Vignette B. The adolescent SAH, RAP 0, ICP 18, comfortable

A 15-year-old SAH day 3 post-coiling has ICP 18, MAP 90, CPP 72. RAP has been steady at 0.0 to +0.1 for the last 24 hours. AMP is small and stable (2 to 3 mmHg). Good compensatory reserve. The patient is on the flat part of the PV curve; the cranium has room. The team continues sedation weaning and trial of fluid optimisation for the DCI prophylaxis bundle, knowing that a small fluid bolus is unlikely to drive ICP up acutely. The RAP signal supports the bedside intuition that "ICP 18 looks like good ICP 18" here.

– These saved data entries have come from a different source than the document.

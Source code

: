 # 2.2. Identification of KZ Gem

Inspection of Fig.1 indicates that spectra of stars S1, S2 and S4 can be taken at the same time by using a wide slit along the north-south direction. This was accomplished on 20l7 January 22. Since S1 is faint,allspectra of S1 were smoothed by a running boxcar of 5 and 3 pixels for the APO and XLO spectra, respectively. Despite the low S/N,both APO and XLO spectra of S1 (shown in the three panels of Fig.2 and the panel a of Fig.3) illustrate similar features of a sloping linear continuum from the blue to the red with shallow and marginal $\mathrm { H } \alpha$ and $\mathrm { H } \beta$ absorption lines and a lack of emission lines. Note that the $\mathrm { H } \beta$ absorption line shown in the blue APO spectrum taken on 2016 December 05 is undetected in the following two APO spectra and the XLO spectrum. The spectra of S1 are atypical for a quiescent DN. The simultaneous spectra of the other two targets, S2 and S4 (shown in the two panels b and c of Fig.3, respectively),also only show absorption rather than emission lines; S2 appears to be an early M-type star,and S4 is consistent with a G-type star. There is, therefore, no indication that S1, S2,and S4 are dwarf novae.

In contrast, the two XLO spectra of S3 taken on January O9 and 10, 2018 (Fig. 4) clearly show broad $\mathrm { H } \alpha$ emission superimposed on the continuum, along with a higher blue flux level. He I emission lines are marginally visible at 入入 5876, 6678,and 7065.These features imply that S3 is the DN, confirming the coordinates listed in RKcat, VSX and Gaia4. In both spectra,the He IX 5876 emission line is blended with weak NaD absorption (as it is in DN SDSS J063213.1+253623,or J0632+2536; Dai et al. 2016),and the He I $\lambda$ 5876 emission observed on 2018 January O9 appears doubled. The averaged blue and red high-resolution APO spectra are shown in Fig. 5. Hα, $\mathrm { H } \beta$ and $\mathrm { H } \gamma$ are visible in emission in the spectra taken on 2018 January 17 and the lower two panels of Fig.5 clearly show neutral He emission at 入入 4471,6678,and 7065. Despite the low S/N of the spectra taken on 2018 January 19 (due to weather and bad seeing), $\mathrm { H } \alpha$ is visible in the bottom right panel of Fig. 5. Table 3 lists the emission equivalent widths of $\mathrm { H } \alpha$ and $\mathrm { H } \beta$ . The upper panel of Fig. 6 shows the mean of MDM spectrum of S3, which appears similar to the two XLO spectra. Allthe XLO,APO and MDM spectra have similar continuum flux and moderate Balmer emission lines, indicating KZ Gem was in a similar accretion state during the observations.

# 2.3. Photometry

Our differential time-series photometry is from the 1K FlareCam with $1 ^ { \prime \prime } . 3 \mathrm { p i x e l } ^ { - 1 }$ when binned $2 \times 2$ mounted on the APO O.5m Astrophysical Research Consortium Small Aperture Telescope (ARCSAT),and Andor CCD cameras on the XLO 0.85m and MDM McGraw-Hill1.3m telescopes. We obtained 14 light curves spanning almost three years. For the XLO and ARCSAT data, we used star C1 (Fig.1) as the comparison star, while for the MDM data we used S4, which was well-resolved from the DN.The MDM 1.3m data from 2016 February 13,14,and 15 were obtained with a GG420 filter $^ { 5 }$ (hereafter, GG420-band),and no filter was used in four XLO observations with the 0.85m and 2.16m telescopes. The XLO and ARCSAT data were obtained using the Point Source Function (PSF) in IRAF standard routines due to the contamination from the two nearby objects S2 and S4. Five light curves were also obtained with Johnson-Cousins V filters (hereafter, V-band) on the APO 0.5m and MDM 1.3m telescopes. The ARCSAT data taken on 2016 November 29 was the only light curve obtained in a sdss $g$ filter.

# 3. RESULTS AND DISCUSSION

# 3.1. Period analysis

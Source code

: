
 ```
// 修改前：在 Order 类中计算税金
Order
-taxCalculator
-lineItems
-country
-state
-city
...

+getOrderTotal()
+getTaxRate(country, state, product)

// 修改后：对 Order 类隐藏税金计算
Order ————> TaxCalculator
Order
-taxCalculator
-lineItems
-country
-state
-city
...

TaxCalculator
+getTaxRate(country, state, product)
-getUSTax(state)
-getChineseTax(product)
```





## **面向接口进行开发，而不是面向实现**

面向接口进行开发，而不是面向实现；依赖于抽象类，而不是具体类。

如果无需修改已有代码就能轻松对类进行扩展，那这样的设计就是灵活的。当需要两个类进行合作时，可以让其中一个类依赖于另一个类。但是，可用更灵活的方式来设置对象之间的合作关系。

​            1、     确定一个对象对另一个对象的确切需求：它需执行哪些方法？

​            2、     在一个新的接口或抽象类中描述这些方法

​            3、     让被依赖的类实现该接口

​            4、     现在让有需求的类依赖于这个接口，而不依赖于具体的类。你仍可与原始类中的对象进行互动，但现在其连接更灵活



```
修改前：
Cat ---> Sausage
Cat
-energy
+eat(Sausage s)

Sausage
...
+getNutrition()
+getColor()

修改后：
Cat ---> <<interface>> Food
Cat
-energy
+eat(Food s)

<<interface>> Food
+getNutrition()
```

Vignette C. The 5-year-old in advanced refractory ICP, RAP falling below 0

A 5-year-old severe TBI on day 4 has ICP 35 to 38 mmHg sustained, on maximum medical therapy (deep sedation, hyperosmolar, hyperventilation to PaCO2 32). Over the last hour, RAP has fallen from +0.6 to −0.3 while ICP has risen further to 42. The AMP has dropped from 9 to 4 mmHg. This is the decompensation pattern: at very high ICP, the cerebrovascular bed has collapsed; the cardiac pulse no longer fully transmits into the pulse amplitude; mean ICP and AMP decouple; RAP swings negative. This is not recovery; it is impending cerebral circulatory arrest. Action: escalate to decompressive craniectomy decision or, if appropriate to clinical context, transition to brain-death determination and family conversation.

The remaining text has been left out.